== Available records

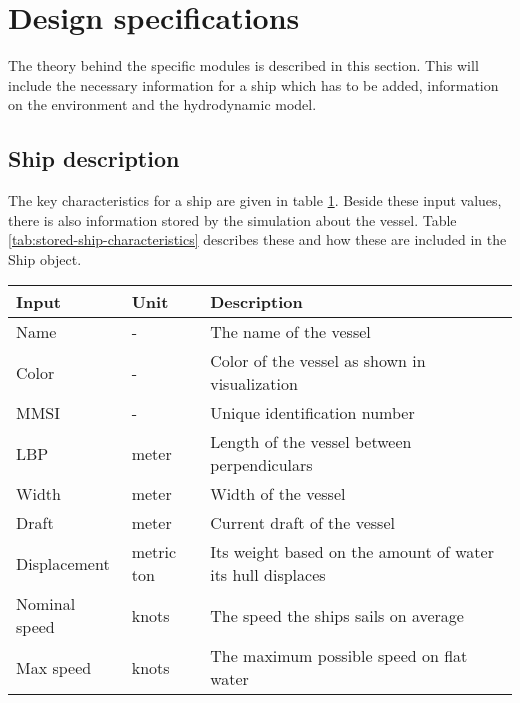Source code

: \section{Design specifications}
The theory behind the specific modules is described in this section. This will include the necessary information for a ship which has to be added, information on the environment and the hydrodynamic model.

\subsection{Ship description}
The key characteristics for a ship are given in table \ref{tab:input-ship-characteristics}. Beside these input values, there is also information stored by the simulation about the vessel. Table \ref{tab:stored-ship-characteristics} describes these and how these are included in the Ship object.

\begin{table}[H]
	\centering
	\begin{tabular}{p{}|p{}|p{}}
		\toprule
		Input & Unit & Description\\
		\midrule
		Name & - & The name of the vessel\\
		Color & - & Color of the vessel as shown in visualization \\
		MMSI & - & Unique identification number \\
		LBP & meter & Length of the vessel between perpendiculars \\
		Width & meter & Width of the vessel \\
		Draft & meter & Current draft of the vessel\\
		Displacement & metric ton & Its weight based on the amount of water its hull displaces\\
		Nominal speed & knots & The speed the ships sails on average \\
		Max speed & knots & The maximum possible speed on flat water \\
		\bottomrule
	\end{tabular}
	
	\label{tab:input-ship-characteristics}
\end{table}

====

From the records above, work out how many lines contain the string "characteristics". Give only the number.

Result below: 2